Aquel que trabaja con las manos es un artesano.  

Aquel que lo hace con las manos y el pensamiento es un artífice.

Aquel que dedica sus manos, su pensamiento y su corazón a su tarea... es un artista.

Lo más importante en la educación artística es lograr que el ejecutante aprenda a crear un ánimo interior, es decir que “entre en el personaje” de aquello que ejecuta o representa, que perciba y exprese de manera real el sentido, o idea de tal o cual carácter expresivo contenido en una pieza musical.  

De lo contrario se alimenta la costumbre de una falsa ejecución”. Una falsa ejecución es aquella en la que se tergiversa el profundo sentido de la música. Sea ésta alegre o triste, danza o marcha, contenga una idea lírica o dramática, los ejecutantes la interpretarán por igual con indiferencia, a veces con ignorancia, sin relevancia expresiva, sin sentido de presencia, con baja tensión vibratoria o sin profundidad.

En la educación musical escolar se encuentran frecuentemente tres tipos de falsedad artística:

a) La falsedad de lectura: en lugar de un sonido se ejecuta otro;  

b) La falsedad rítmica: en lugar del ritmo real se ejecuta otro;

c) La falsedad psicológica: en lugar de un estado anímico se expresa otro o lo que es más frecuente: no se expresa ningún carácter.

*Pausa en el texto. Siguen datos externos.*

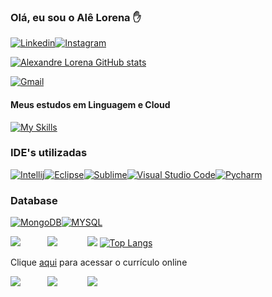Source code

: ### Olá, eu sou o Alê Lorena ✋
[![Linkedin](https://img.shields.io/badge/LinkedIn-0077B5?style=for-the-badge&logo=linkedin&logoColor=white)](https://www.linkedin.com/in/alexandreluizlorena/)[![Instagram](https://img.shields.io/badge/Instagram-E4405F?style=for-the-badge&logo=instagram&logoColor=white)](https://www.instagram.com/alexandre_lorena/)

[![Alexandre Lorena GitHub stats](https://github-readme-stats.vercel.app/api?username=alexandrelorena&show_icons=true&theme=github_dark_dimmed)](https://github.com/alexandrelorena/github-readme-stats)

[![Gmail](	https://img.shields.io/badge/Gmail-D14836?style=for-the-badge&logo=gmail&logoColor=white)](mailto:alexandre.lorena@gmail.com)

#### Meus estudos em Linguagem e Cloud
[![My Skills](https://skillicons.dev/icons?i=git,aws,css,html,java,python)](https://github.com/alexandrelorena?tab=repositories)

 ### IDE's utilizadas

[![Intellij](https://img.shields.io/badge/IntelliJ_IDEA-000000.svg?style=for-the-badge&logo=intellij-idea&logoColor=white)](https://dev.to/envoy_/150-badges-for-github-pnk#ide)[![Eclipse](https://img.shields.io/badge/Eclipse-2C2255?style=for-the-badge&logo=eclipse&logoColor=white)](https://dev.to/envoy_/150-badges-for-github-pnk#ide)[![Sublime](https://img.shields.io/badge/sublime_text-%23575757.svg?&style=for-the-badge&logo=sublime-text&logoColor=important)](https://dev.to/envoy_/150-badges-for-github-pnk#ide)[![Visual Studio Code](https://img.shields.io/badge/Visual_Studio_Code-0078D4?style=for-the-badge&logo=visual%20studio%20code&logoColor=white)](https://dev.to/envoy_/150-badges-for-github-pnk#ide)[![Pycharm](https://img.shields.io/badge/PyCharm-000000.svg?&style=for-the-badge&logo=PyCharm&logoColor=white)](https://dev.to/envoy_/150-badges-for-github-pnk#ide)

### Database

[![MongoDB](https://img.shields.io/badge/MongoDB-4EA94B?style=for-the-badge&logo=mongodb&logoColor=white)](https://dev.to/envoy_/150-badges-for-github-pnk#ide)[![MYSQL](https://img.shields.io/badge/MySQL-005C84?style=for-the-badge&logo=mysql&logoColor=white)](https://dev.to/envoy_/150-badges-for-github-pnk#ide)



[![](images/linkedin1.png)](https://www.linkedin.com/in/alexandreluizlorena/) &nbsp;&nbsp;&nbsp;&nbsp;&nbsp;&nbsp;&nbsp;&nbsp;&nbsp;    [![](images/instagram1.png)](https://www.instagram.com/alexandre_lorena/)  &nbsp;&nbsp;&nbsp;&nbsp;&nbsp;&nbsp; &nbsp;&nbsp;&nbsp;  [![](images/email3.png)](mailto:alexandre.lorena@gmail.com) 
[![Top Langs](https://github-readme-stats.vercel.app/api/top-langs/?username=alexandrelorena&layout=compact)](https://github.com/alexandrelorena/github-readme-stats)



Clique [aqui](https://alexandrelorena.github.io/index.html#home) para acessar o currículo online
 
[![](images/linkedin1.png)](https://www.linkedin.com/in/alexandreluizlorena/) &nbsp;&nbsp;&nbsp;&nbsp;&nbsp;&nbsp;&nbsp;&nbsp;&nbsp;    [![](images/instagram1.png)](https://www.instagram.com/alexandre_lorena/)  &nbsp;&nbsp;&nbsp;&nbsp;&nbsp;&nbsp; &nbsp;&nbsp;&nbsp;  [![](images/email3.png)](mailto:alexandre.lorena@gmail.com)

Evidentemente la más peligrosa es la última. La falsedad psicológica degrada la constitución anímica de los alumnos y su capacidad de auto expresión a través de la música. Por esta razón se hace imprescindible exigir que toda lectura, sea ésta de cuentos, fábulas, poesías, representación teatral, ejecución musical, pintura, etc. se realice de una única manera: con LOGICA EXPRESIVA, encontrando un determinado “ánimo o tensión interior” y una dicción o pronunciación específica para ella.  

 Antes de pronunciar una palabra, un sonido o un gesto, se debe lograr “entrar en el personaje”, esto requiere preparar la mente, las emociones, las ideas e imaginación acerca de lo “que” se va a decir y “como” se va a decir. Es éste el trabajo fundamental en las artes y sin éste conocimiento toda metodología de clase tendrá una orientación equivocada.

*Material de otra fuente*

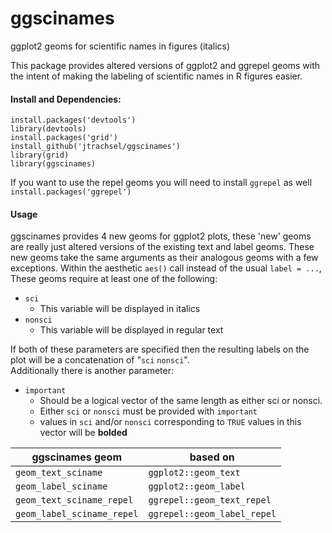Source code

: # ggscinames
ggplot2 geoms for scientific names in figures (italics)
  
  This package provides altered versions of ggplot2 and ggrepel geoms with the intent of making the labeling of scientific 
  names in R figures easier.
  
  #### Install and Dependencies:  
  `install.packages('devtools')`  
  `library(devtools)`  
  `install.packages('grid')`  
  `install_github('jtrachsel/ggscinames')`  
  `library(grid)`  
  `library(ggscinames)`  
  
  If you want to use the repel geoms you will need to install `ggrepel` as well  
  `install.packages('ggrepel')`
  
  #### Usage
  ggscinames provides 4 new geoms for ggplot2 plots, these 'new' geoms are really just altered versions of the existing 
  text and label geoms.  These new geoms take the same arguments as their analogous geoms with a few exceptions.
  Within the aesthetic `aes()` call instead of the usual `label = ...`,  
  These geoms require at least one of the following:  
  + `sci`  
    - This variable will be displayed in italics  
  + `nonsci`  
    - This variable will be displayed in regular text  
    
  If both of these parameters are specified then the resulting labels on the plot will be a concatenation of
  "`sci` `nonsci`".  
  Additionally there is another parameter:
  + `important`  
    - Should be a logical vector of the same length as either sci or nonsci.  
    - Either `sci` or `nonsci` must be provided with `important`
    - values in `sci` and/or `nonsci` corresponding to `TRUE` values in this vector will be **bolded**
  
  |ggscinames geom | based on|
  |---|---|
  |`geom_text_sciname` | `ggplot2::geom_text`|
  |`geom_label_sciname` | `ggplot2::geom_label`|
  |`geom_text_sciname_repel`| `ggrepel::geom_text_repel`|
  |`geom_label_sciname_repel` | `ggrepel::geom_label_repel`|
  
  
  
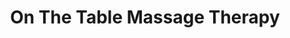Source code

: ---
title: "On The Table Massage Therapy"
url: /denver/on-the-table-massage-therapy/
shop: Massage
---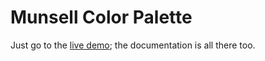 # Munsell Color Palette

Just go to the [live demo][Live]; the documentation is all there too.

[Live]: http://pteromys.melonisland.net/munsell/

 Según Martinsen, uno de los más grandes pedagogos musicales del siglo XX, la enseñanza musical es un camino que debe “proceder del interior e ir hacia el exterior”, lo más importante para el pensamiento artístico es lograr que el ejecutante sea capaz de percibir y crear en su interior los más refinados movimientos o cantos expresivos del alma, que en el caso de la música, se llene de ellos y los transforme en mensajes sonoros de maravillosa belleza.

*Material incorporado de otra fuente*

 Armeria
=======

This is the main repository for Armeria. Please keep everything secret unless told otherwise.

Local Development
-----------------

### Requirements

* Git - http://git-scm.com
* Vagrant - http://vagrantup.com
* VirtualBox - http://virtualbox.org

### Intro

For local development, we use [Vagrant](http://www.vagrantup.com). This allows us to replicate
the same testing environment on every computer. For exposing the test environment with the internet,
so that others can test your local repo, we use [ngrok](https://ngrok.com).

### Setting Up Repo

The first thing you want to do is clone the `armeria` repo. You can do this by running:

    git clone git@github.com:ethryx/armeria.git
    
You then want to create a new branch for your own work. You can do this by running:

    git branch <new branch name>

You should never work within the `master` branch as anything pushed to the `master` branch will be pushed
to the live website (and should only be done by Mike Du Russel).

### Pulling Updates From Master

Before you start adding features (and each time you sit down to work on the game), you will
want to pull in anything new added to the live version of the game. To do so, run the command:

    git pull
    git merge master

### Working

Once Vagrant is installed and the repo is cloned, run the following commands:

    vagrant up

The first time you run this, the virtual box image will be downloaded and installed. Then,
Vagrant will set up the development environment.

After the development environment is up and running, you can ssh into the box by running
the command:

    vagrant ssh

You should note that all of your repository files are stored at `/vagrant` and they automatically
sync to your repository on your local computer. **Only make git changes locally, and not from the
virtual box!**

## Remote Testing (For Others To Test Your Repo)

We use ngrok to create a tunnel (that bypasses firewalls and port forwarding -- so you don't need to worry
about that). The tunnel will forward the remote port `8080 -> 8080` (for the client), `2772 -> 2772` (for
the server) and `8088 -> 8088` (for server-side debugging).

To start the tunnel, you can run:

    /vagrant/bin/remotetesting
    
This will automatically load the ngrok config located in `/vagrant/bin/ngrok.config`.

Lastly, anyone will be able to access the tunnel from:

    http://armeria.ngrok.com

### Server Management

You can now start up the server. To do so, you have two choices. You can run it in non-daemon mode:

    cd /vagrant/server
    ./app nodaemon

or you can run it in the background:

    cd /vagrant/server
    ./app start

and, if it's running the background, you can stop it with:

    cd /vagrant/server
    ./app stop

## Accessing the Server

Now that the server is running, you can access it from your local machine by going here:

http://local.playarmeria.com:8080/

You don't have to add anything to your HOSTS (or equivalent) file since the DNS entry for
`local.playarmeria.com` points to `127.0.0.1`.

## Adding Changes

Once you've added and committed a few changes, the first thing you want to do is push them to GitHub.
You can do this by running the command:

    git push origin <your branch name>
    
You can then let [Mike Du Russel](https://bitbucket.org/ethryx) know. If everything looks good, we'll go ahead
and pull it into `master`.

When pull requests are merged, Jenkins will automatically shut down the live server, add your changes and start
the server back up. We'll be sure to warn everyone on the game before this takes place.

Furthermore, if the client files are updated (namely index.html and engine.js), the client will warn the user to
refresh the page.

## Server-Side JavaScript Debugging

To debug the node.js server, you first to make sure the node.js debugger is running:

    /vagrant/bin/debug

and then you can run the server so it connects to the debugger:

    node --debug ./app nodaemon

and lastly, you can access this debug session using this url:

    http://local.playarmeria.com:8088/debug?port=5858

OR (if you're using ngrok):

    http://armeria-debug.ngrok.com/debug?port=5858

 De tal manera en el transcurso del entrenamiento instrumental, el alumno no debe perder ni un minuto la percepción interna del contenido musical que se expresa a través de la melodía, el ritmo y la armonía. Un falso contenido no puede tener cabida en el estudio, cada relación de sonidos debe poseer una idea y carácter determinados por una idea INTERIOR LOGICA de la interpretación.